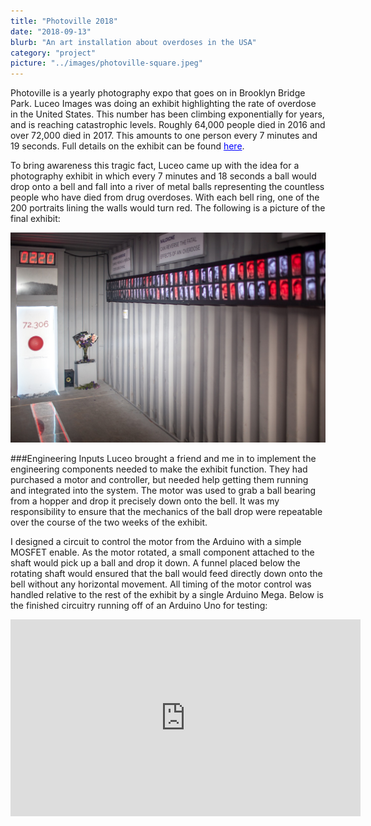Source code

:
 ```yaml
---
title: "Photoville 2018"
date: "2018-09-13"
blurb: "An art installation about overdoses in the USA"
category: "project"
picture: "../images/photoville-square.jpeg"
---
```


Photoville is a yearly photography expo that goes on in Brooklyn Bridge Park. Luceo Images was doing an exhibit highlighting the rate of overdose in the United States. This number has been climbing exponentially for years, and is reaching catastrophic levels. Roughly 64,000 people died in 2016 and over 72,000 died in 2017. This amounts to one person every 7 minutes and 19 seconds. Full details on the exhibit can be found <a href="http://photoville.com/64000-2/" target="_blank" style="color:blue;">here</a>.

To bring awareness this tragic fact, Luceo came up with the idea for a photography exhibit in which every 7 minutes and 18 seconds a ball would drop onto a bell and fall into a river of metal balls representing the countless people who have died from drug overdoses. With each bell ring, one of the 200 portraits lining the walls would turn red. The following is a picture of the final exhibit:

![Photoville Exhibit](../images/photoville.jpeg "Full exhibit")

###Engineering Inputs
Luceo brought a friend and me in to implement the engineering components needed to make the exhibit function. They had purchased a motor and controller, but needed help getting them running and integrated into the system. The motor was used to grab a ball bearing from a hopper and drop it precisely down onto the bell. It was my responsibility to ensure that the mechanics of the ball drop were repeatable over the course of the two weeks of the exhibit.

I designed a circuit to control the motor from the Arduino with a simple MOSFET enable. As the motor rotated, a small component attached to the shaft would pick up a ball and drop it down. A funnel placed below the rotating shaft would ensured that the ball would feed directly down onto the bell without any horizontal movement. All timing of the motor control was handled relative to the rest of the exhibit by a single Arduino Mega. Below is the finished circuitry running off of an Arduino Uno for testing:

<iframe style="display:block; margin:0 auto;" width="560" height="315" src="https://www.youtube.com/embed/r7Fij_WeVbg" frameborder="0" allow="autoplay; encrypted-media" allowfullscreen></iframe>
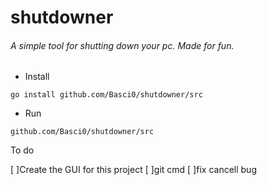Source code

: # shutdowner

###### A simple tool for shutting down your pc. Made for fun.

- Install
```
go install github.com/Basci0/shutdowner/src
```

- Run
```
github.com/Basci0/shutdowner/src
```
To do 

[ ]Create the GUI for this project
[ ]git cmd 
[ ]fix cancell bug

________________________________________

→ **Task to complete**
The required answer is the number of lines in the listing above that contain the word "project", with nothing added.

→ **Task output**
2